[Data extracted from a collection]
——————

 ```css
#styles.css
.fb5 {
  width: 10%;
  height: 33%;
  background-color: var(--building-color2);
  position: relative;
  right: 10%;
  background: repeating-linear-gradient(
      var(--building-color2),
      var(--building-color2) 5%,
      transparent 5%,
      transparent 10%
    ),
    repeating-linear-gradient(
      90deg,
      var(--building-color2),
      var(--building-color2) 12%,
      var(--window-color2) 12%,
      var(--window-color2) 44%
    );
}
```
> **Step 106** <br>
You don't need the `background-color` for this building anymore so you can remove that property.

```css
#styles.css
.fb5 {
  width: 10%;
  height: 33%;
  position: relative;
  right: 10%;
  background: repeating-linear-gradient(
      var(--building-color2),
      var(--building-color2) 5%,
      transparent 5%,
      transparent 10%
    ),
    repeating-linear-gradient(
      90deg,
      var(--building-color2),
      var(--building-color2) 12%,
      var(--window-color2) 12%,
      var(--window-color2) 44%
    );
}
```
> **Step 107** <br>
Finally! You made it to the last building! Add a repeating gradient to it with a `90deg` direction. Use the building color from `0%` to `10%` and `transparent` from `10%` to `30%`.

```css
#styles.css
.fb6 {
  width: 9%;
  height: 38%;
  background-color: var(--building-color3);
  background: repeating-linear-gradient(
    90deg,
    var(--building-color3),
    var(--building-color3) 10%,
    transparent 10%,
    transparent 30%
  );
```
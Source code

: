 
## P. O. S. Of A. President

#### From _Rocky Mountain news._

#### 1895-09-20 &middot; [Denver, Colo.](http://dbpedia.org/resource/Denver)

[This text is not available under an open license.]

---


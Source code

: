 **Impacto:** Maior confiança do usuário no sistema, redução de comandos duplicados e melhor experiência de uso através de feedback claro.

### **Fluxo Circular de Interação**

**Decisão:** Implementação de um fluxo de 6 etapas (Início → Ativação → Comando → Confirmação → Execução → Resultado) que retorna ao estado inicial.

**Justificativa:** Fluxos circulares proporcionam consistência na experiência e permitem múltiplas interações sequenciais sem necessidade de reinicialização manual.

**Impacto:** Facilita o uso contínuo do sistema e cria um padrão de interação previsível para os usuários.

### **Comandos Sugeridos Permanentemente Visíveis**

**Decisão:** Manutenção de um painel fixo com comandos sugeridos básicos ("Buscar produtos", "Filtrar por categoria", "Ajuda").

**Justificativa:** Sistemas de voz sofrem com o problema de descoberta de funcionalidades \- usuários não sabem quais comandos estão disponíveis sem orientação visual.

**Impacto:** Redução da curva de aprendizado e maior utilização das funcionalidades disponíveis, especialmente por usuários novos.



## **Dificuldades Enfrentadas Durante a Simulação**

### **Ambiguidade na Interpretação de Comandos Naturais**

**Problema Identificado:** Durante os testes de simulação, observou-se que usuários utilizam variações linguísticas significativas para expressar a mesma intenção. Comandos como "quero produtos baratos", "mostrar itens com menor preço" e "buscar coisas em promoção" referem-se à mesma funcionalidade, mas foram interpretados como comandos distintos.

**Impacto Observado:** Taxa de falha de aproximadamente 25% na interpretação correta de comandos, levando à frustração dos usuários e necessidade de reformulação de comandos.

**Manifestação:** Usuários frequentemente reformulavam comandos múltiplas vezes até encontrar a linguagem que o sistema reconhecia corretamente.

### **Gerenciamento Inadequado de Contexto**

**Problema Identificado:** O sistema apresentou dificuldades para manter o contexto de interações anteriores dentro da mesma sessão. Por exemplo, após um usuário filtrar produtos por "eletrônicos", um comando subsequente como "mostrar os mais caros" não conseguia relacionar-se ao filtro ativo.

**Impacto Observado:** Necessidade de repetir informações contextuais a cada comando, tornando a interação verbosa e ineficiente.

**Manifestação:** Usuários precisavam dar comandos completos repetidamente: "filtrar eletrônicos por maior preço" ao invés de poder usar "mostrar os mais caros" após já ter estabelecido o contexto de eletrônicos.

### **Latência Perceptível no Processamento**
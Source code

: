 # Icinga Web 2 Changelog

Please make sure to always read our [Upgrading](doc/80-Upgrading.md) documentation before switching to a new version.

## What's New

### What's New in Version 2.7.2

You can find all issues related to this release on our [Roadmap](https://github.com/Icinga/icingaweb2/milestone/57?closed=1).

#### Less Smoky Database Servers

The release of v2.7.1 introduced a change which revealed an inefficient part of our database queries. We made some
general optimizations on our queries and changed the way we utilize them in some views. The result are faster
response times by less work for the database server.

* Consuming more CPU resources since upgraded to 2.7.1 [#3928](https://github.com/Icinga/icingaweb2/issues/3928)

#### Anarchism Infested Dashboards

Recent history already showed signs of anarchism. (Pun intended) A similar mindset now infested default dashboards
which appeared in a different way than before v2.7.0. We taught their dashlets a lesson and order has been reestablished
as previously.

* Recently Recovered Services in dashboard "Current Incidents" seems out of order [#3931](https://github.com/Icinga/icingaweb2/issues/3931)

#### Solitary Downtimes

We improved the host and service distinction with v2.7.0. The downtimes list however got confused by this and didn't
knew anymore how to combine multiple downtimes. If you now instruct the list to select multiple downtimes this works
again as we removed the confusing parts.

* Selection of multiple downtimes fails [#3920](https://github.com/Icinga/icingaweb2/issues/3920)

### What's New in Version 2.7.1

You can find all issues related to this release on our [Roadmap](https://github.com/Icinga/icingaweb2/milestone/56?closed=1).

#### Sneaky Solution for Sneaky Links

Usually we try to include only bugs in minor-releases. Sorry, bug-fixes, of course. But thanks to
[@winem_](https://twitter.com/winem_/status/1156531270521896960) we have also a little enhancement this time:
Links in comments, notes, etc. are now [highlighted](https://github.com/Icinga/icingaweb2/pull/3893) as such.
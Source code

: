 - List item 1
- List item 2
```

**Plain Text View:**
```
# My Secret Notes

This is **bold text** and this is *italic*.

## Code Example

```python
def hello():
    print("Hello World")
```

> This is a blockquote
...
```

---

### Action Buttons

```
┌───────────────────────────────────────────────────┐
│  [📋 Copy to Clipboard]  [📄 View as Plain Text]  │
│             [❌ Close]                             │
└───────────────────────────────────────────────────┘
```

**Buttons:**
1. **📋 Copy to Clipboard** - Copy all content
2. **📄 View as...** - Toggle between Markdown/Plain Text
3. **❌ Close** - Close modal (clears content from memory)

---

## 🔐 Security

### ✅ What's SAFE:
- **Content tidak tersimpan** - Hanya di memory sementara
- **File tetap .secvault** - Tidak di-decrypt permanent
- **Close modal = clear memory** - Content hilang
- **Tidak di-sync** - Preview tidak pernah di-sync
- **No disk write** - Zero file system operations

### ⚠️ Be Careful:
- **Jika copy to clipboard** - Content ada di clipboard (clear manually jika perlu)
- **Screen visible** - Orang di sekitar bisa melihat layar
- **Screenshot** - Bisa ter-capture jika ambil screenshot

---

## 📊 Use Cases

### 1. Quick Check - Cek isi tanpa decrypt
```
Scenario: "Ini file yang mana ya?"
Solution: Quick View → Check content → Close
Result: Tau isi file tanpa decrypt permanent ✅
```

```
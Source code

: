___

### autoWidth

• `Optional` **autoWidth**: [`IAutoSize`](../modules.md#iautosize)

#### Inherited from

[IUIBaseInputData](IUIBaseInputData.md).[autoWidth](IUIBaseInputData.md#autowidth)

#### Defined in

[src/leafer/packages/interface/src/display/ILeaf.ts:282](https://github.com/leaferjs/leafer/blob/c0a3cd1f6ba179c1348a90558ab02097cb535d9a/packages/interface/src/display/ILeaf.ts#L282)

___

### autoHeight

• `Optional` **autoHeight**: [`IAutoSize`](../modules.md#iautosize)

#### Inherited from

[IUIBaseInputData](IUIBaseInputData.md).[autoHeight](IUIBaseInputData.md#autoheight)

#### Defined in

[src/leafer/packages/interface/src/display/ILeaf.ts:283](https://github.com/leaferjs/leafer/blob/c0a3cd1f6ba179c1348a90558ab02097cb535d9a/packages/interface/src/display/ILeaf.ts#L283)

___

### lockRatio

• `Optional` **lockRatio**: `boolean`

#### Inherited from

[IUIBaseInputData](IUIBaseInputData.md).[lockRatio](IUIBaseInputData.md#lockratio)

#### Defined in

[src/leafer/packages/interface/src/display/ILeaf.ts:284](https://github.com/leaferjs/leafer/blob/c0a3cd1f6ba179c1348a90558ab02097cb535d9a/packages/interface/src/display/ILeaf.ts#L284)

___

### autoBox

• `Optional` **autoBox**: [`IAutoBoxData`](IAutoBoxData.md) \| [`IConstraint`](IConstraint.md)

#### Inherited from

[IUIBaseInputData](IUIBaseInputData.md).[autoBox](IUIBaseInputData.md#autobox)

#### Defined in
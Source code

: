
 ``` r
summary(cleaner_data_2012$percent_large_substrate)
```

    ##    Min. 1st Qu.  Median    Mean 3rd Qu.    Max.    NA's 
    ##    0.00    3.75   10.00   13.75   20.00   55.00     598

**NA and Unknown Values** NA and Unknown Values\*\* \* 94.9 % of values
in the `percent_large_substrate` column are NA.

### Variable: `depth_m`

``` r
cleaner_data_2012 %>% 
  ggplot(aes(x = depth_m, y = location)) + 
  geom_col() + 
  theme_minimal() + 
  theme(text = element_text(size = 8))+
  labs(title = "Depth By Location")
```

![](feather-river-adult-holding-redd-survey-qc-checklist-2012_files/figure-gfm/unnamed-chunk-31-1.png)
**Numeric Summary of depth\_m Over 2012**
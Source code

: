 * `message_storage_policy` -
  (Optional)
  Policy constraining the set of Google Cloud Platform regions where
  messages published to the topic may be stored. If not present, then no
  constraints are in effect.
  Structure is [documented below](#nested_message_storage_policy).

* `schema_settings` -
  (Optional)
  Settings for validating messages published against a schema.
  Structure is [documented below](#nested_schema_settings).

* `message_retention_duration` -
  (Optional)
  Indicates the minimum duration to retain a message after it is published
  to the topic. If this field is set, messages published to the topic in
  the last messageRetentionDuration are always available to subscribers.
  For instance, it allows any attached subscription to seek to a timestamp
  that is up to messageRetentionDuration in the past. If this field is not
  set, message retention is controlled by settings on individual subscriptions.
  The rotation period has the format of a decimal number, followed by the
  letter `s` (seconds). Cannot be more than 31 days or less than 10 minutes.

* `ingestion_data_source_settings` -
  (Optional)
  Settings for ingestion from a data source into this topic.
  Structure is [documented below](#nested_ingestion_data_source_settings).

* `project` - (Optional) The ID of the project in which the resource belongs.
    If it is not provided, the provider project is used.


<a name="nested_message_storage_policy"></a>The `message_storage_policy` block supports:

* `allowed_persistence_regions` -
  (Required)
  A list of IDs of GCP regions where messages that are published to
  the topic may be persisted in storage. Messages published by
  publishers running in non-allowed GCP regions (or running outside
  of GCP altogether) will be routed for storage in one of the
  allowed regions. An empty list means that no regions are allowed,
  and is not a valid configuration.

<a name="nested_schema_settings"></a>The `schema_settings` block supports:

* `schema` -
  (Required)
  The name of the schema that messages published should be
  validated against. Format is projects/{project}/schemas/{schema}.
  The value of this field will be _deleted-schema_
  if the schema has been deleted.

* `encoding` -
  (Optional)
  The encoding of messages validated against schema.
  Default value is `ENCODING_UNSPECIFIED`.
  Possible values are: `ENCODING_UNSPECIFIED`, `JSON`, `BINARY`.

——————

Your instructions>
How many lines in the records hold the string "tanpa"? Reply with the number alone.

Solution to the problem>
2